**Records provided:**
****************************************

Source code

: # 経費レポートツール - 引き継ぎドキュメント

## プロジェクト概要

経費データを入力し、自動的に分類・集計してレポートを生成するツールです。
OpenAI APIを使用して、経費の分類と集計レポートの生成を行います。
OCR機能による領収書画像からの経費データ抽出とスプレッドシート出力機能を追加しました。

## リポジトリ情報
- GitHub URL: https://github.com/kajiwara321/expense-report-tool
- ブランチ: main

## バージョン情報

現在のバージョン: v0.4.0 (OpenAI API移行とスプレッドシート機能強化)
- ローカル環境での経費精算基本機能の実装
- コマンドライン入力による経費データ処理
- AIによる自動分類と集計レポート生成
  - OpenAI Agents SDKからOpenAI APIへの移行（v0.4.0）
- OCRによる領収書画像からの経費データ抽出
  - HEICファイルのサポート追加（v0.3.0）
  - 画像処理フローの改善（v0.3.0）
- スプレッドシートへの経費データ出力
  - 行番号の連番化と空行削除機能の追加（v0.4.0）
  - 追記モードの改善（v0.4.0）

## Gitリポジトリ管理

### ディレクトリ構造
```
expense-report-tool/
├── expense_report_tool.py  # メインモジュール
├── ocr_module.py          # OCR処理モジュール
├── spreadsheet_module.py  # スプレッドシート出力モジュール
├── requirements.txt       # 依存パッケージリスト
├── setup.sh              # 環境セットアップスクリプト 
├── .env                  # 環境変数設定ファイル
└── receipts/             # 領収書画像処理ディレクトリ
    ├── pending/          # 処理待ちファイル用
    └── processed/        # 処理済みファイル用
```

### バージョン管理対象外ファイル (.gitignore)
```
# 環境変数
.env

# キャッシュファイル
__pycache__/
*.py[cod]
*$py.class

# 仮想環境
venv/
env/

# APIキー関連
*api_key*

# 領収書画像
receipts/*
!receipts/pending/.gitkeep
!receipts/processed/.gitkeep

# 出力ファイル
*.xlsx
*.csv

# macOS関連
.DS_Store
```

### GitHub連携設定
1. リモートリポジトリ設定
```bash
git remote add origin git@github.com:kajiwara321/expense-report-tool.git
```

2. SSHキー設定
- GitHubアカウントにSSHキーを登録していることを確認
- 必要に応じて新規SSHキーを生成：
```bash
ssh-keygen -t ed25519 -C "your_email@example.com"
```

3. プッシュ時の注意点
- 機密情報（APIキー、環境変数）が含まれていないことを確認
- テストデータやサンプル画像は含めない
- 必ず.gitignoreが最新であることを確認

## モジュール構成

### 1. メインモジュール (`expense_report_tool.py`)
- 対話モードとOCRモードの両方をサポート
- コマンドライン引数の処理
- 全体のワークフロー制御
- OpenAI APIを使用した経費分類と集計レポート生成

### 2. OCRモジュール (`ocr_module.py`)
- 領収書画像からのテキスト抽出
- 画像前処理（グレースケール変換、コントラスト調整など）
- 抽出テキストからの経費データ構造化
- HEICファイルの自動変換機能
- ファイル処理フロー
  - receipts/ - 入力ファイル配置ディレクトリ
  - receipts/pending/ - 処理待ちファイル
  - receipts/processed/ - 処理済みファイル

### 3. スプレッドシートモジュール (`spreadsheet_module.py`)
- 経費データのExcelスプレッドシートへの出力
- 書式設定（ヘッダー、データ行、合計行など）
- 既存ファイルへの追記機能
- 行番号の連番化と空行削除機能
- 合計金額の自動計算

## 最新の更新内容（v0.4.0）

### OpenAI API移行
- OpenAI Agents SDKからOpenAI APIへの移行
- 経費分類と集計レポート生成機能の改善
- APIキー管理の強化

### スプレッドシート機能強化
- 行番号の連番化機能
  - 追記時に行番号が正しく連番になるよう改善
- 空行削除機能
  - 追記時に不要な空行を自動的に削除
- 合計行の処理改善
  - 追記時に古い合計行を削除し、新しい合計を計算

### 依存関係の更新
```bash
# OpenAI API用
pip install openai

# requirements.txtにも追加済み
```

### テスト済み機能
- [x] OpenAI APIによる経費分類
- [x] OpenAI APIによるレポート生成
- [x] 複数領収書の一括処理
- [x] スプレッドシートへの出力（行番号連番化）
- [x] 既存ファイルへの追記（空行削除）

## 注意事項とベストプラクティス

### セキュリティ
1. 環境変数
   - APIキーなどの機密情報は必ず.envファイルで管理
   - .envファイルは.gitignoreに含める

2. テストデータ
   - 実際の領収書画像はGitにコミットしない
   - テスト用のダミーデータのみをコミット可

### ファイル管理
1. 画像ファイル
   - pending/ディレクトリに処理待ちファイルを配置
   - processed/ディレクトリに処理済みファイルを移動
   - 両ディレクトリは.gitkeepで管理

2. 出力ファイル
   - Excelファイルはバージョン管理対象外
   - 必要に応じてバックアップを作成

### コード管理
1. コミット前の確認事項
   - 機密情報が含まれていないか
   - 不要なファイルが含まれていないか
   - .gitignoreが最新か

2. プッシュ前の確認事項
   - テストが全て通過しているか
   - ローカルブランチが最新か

****************************************

**Instructions for the task:**
Across the data, count every line where the string "メインモジュール" turns up, then write only that count.

**Response:**
2